===== DATA EXTRACT

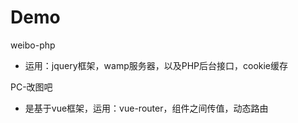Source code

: # Demo
weibo-php
- 运用：jquery框架，wamp服务器，以及PHP后台接口，cookie缓存
  
PC-改图吧
- 是基于vue框架，运用：vue-router，组件之间传值，动态路由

==========

> **EXERCISE GOAL**: The answer must be the full listing, exact in every line, with the pictures removed.

> **RESULT BELOW**:
Source code

: # Demo
weibo-php
- 运用：jquery框架，wamp服务器，以及PHP后台接口，cookie缓存
  
PC-改图吧
- 是基于vue框架，运用：vue-router，组件之间传值，动态路由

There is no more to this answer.